「少年たちが理解できないようなことを自分は経験してきた」
「サッカーをするために故郷を離れたけど、自分の将来が家族の未来にも関わるという自覚が、責任感につながった。母はたくさん働いていて、兄は遠くにいた。そして僕は、自分の家族を背負っていた。今もそうだけどね」
サッカーに情熱を捧げる、どこにでもいる子どもだったと自身は語るが、13歳で家族の未来を委ねられ、重圧の中で生きてきた子どもは多くはない。「少年たちが、理解できないようなことを自分は経験してきた。メンタル面では本当に自分は強い。サッカーの世界にプレッシャーなど存在しない」と語る。
移民の子で、両親の離婚もあり、幾多の困難を乗り越えてきた。昨季、ユーヴェで無得点に終わったことなど意に介することではなかったようだ。
ユーヴェ下部組織に入団してからは、着実に成長を遂げ、U-15からすべてのアンダー世代のイタリア代表に招集を受け、その名を次第にイタリア全土へ轟かせることとなる。

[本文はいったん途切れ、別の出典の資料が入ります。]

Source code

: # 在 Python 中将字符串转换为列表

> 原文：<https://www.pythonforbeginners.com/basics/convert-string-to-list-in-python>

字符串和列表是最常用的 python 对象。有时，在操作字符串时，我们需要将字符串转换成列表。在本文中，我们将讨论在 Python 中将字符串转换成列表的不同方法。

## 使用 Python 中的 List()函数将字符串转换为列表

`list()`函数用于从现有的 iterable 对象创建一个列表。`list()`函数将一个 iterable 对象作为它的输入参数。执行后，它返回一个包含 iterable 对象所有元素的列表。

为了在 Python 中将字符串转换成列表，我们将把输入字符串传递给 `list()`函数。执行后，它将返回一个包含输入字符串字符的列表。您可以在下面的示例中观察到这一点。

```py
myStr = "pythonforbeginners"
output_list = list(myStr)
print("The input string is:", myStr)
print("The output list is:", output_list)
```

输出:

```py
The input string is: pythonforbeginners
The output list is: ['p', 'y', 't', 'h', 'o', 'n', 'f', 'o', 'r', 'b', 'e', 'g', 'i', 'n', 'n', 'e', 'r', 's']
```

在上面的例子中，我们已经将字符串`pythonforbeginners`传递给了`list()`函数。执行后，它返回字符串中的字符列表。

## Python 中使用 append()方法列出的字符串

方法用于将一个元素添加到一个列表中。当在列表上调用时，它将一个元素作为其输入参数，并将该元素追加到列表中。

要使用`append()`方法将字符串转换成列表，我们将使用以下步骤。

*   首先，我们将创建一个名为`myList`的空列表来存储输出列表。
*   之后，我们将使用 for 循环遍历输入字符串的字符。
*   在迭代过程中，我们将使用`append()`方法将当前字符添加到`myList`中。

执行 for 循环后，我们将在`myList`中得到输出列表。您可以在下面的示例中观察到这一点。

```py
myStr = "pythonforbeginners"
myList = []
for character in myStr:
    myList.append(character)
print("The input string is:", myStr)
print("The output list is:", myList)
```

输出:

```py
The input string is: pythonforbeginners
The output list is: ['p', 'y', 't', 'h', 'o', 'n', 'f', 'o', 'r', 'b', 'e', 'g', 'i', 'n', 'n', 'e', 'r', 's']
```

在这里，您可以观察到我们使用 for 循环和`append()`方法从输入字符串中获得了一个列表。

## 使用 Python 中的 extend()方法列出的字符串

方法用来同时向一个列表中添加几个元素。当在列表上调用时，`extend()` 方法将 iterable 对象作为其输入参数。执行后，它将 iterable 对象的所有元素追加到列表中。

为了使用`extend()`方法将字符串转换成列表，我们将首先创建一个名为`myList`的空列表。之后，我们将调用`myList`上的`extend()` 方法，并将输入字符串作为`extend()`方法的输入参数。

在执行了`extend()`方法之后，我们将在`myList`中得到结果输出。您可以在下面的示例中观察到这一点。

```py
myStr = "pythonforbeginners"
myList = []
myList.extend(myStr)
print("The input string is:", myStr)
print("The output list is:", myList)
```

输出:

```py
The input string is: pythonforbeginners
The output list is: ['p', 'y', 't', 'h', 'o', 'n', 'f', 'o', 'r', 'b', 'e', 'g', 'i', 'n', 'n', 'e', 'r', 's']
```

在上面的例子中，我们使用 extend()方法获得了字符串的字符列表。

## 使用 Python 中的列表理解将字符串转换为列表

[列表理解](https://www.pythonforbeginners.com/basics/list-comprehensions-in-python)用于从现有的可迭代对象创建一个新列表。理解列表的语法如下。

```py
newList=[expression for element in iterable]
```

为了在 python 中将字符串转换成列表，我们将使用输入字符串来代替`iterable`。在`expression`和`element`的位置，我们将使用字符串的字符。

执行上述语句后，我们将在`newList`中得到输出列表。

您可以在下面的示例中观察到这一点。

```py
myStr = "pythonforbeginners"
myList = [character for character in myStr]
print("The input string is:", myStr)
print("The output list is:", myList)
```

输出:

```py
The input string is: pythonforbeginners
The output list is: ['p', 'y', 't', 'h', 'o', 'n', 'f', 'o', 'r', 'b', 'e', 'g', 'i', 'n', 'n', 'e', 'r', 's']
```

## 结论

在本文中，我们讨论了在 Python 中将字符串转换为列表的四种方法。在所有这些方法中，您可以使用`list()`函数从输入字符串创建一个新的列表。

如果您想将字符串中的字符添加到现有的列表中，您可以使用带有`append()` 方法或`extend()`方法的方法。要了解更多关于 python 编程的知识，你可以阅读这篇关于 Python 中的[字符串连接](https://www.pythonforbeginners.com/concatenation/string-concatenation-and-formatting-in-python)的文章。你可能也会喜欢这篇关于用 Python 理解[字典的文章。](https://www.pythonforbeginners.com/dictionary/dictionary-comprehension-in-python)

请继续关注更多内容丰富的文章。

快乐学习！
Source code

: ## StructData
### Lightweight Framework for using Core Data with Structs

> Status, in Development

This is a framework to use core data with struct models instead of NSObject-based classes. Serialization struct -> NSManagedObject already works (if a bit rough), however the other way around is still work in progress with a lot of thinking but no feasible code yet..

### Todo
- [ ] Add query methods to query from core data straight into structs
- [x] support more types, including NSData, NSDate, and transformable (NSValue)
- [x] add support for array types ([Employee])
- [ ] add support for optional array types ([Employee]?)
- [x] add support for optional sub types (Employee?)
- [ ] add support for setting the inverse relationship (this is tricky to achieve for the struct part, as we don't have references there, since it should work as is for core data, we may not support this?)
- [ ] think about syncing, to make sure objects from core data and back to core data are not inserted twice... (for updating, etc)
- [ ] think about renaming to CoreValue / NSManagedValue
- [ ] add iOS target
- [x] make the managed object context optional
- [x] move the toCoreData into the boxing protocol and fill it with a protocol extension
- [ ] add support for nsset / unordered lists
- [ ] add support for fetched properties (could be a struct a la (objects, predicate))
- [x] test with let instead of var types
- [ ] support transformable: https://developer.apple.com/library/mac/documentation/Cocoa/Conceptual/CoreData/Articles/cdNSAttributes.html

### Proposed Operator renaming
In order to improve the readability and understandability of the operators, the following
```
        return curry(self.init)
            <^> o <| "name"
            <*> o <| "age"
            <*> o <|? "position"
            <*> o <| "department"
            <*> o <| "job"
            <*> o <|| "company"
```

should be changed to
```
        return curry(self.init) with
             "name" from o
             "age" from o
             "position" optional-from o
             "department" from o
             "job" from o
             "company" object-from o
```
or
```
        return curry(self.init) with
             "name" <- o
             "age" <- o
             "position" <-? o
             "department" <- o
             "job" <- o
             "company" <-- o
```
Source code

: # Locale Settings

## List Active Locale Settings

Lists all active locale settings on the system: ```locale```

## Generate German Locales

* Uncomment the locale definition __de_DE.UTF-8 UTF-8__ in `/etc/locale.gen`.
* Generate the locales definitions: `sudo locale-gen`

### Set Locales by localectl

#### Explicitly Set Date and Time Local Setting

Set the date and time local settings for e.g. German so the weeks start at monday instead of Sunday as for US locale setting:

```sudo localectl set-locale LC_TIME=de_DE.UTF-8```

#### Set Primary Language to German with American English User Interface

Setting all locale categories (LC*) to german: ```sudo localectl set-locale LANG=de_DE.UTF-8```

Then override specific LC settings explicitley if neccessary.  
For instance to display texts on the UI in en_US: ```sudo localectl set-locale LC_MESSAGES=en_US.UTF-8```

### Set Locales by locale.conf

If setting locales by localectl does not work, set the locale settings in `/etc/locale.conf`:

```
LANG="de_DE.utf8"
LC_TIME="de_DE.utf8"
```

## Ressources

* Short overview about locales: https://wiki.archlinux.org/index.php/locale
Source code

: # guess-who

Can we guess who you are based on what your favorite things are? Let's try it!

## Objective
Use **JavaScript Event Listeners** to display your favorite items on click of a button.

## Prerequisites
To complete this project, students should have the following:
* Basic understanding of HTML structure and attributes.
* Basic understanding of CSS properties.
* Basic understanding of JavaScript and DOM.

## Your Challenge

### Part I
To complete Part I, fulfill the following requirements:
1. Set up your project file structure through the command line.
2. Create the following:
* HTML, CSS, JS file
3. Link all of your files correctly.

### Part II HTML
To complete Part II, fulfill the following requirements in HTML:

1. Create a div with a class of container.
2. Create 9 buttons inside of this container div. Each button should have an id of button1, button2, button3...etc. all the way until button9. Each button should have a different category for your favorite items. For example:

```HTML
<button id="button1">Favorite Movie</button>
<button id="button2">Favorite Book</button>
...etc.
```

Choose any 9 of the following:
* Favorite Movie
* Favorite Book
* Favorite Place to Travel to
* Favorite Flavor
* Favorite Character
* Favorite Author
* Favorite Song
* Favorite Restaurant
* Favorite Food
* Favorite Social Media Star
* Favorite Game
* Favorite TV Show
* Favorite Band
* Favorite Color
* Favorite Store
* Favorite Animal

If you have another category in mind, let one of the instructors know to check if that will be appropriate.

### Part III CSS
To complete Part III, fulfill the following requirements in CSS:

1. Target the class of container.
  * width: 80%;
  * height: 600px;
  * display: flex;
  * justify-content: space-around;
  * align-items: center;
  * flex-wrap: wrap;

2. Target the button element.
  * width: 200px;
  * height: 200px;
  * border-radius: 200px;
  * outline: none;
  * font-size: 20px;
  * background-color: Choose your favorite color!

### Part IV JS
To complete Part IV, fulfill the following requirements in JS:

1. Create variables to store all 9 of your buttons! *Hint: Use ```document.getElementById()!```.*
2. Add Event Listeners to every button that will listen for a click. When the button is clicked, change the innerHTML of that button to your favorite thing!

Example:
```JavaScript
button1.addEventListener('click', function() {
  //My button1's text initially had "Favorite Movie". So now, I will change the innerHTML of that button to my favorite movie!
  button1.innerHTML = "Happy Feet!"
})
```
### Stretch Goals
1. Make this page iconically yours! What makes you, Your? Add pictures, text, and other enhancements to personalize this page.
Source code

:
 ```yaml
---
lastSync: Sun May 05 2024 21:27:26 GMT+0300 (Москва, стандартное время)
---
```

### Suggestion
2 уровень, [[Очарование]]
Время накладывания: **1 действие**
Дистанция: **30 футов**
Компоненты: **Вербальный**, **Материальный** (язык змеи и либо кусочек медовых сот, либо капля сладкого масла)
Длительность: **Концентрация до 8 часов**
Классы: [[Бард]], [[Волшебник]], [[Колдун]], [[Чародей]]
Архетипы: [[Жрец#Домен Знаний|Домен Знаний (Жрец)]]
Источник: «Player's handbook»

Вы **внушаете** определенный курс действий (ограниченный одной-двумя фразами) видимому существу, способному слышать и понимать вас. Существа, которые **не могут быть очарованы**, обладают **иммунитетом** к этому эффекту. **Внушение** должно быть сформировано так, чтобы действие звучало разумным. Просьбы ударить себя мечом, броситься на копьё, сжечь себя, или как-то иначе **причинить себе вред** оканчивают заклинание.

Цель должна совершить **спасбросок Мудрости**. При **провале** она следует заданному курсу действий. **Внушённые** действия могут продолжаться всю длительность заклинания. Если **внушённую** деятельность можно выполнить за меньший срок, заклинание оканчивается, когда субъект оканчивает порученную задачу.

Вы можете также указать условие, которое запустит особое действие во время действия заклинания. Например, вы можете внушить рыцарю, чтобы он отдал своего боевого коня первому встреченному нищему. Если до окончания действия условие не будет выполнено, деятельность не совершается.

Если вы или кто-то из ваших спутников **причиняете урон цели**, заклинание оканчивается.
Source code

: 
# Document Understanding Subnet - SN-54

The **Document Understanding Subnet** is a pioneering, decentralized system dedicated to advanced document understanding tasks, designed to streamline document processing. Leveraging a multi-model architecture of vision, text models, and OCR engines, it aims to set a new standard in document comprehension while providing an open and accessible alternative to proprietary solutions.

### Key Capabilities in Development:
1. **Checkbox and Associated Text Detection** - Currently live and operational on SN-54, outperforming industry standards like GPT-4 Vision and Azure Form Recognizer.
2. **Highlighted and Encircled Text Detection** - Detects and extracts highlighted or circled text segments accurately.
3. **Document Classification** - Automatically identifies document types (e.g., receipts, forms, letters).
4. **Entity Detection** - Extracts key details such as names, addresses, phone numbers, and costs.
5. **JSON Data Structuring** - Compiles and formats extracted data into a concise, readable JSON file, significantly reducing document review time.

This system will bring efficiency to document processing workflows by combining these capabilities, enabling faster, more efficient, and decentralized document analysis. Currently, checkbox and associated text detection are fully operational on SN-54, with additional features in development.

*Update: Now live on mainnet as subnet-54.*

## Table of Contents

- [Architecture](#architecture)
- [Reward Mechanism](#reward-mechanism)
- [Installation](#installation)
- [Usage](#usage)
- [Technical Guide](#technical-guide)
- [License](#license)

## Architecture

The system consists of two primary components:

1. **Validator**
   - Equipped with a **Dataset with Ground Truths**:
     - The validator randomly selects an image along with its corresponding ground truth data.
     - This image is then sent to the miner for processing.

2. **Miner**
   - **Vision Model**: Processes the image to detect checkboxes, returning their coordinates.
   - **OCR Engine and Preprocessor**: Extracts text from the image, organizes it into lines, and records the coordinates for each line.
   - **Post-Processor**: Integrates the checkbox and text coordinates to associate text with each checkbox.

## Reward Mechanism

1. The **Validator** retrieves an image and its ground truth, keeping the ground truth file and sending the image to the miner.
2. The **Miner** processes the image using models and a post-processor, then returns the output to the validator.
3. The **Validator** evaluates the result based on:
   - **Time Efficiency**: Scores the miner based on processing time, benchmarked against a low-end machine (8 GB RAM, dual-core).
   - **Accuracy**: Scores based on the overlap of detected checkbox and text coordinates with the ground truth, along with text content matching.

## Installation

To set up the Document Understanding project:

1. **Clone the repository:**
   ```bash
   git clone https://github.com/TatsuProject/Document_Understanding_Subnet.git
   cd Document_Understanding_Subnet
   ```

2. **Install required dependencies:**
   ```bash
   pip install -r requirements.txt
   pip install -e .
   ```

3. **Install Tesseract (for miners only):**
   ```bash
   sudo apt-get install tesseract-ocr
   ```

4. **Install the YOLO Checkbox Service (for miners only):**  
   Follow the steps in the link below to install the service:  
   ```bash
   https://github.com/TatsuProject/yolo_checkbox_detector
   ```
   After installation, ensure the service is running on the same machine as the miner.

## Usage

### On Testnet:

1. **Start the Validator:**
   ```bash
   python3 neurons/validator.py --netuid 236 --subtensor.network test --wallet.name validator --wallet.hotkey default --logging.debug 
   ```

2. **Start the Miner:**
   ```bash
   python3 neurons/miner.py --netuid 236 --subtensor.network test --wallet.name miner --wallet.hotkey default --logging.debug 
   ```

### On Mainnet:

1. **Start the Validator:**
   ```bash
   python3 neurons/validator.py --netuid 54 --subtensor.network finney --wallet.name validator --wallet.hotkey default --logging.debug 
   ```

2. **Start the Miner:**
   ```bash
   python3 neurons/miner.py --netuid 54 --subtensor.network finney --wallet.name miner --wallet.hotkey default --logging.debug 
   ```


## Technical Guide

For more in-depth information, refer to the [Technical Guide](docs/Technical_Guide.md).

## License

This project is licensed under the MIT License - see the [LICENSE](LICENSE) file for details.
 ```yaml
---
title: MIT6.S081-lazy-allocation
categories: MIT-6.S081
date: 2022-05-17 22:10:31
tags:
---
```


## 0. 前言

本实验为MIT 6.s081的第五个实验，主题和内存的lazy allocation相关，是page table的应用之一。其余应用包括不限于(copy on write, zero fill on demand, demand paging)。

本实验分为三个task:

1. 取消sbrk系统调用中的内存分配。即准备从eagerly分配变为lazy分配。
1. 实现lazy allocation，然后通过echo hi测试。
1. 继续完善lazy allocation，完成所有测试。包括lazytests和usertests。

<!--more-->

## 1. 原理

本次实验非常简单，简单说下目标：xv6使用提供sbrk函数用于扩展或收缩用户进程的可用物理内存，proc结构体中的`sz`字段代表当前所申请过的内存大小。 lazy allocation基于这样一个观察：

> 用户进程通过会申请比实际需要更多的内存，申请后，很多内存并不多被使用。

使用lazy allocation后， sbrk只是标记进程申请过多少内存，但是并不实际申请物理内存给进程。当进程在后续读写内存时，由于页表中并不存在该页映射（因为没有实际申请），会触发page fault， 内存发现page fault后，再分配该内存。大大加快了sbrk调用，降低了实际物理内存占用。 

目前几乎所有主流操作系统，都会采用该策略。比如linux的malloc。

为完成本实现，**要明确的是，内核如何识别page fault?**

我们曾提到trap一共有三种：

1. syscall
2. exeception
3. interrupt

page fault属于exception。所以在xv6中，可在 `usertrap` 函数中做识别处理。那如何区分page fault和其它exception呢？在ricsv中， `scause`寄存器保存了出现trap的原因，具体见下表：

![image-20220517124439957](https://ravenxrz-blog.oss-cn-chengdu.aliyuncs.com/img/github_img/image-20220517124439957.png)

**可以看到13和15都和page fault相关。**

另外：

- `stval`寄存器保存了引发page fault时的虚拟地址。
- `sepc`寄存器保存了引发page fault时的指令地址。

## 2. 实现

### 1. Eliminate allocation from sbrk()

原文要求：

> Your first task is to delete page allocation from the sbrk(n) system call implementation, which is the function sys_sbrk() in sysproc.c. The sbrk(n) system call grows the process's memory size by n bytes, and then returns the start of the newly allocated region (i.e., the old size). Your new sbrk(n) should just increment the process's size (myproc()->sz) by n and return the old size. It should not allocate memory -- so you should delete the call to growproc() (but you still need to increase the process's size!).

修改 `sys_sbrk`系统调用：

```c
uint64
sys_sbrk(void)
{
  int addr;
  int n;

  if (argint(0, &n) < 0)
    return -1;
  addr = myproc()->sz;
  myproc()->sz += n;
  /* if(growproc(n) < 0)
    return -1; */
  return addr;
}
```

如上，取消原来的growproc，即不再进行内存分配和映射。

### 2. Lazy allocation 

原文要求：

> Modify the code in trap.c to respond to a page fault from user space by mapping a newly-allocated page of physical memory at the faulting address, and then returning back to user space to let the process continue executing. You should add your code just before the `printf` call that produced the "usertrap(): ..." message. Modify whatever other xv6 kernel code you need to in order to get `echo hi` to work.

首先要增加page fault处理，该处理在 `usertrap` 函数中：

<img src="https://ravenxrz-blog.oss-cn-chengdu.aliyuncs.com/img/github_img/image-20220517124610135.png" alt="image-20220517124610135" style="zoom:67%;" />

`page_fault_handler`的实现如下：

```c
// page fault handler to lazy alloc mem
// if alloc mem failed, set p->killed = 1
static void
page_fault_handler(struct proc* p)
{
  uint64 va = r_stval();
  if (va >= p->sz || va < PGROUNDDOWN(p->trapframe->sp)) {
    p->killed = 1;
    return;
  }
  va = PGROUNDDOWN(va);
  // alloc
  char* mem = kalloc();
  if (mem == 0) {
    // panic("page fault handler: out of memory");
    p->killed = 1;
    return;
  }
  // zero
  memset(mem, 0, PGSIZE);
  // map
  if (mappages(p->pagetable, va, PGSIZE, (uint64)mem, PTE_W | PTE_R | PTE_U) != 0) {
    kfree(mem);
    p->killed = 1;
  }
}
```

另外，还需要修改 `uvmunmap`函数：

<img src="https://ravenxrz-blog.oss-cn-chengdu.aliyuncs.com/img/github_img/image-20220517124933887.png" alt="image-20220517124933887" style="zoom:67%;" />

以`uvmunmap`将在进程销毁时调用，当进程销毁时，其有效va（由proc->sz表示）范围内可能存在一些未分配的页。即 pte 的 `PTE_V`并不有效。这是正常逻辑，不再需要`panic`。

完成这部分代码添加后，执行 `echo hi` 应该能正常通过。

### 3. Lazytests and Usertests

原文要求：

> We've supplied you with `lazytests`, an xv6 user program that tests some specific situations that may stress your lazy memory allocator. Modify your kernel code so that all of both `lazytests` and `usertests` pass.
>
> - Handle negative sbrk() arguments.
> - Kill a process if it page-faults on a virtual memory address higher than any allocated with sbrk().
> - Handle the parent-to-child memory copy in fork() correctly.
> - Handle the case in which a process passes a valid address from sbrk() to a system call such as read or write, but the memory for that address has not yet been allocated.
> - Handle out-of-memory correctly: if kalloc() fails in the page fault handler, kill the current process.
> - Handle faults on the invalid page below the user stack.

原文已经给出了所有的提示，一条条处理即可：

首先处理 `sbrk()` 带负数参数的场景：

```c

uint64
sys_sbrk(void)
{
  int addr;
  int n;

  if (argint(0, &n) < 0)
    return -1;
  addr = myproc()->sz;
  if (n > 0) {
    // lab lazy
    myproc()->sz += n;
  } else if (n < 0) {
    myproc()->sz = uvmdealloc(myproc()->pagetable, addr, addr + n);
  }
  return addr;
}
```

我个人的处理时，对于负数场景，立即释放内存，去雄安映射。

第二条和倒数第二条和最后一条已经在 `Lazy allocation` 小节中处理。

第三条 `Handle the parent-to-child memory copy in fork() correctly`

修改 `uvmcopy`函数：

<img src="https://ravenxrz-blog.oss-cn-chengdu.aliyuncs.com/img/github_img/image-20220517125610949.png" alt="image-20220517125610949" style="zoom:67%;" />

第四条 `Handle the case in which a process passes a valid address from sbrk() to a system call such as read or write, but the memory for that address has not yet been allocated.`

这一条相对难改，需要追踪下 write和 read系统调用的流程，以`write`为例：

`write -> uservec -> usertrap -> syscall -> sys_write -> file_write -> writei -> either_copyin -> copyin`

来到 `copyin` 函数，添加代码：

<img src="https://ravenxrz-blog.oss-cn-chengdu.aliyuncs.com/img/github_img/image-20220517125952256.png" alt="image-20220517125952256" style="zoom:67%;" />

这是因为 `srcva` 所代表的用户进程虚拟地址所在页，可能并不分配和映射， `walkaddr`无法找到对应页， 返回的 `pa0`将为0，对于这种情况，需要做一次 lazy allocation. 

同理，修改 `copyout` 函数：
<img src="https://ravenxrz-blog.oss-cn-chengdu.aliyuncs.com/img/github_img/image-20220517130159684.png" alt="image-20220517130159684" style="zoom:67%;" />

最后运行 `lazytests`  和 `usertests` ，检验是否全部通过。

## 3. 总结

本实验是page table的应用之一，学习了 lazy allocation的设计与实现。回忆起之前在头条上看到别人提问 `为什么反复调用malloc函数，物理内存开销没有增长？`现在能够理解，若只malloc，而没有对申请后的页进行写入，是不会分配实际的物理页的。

2016年11月19日には、ペスカーラを相手にし、マッシミリアーノ・アッレグリ監督によって、ピッチに送り出され、セリエAでデビューを飾る。16歳と9カ月の若さだった。翌年3月27日のボローニャ戦ではセリエA初ゴールをマーク。FKに体を投げ出して頭で突き刺したゴール。新星のゴールに多くのファンが、ユーヴェのバンディエラとなる逸材だと思い描いたことだろう。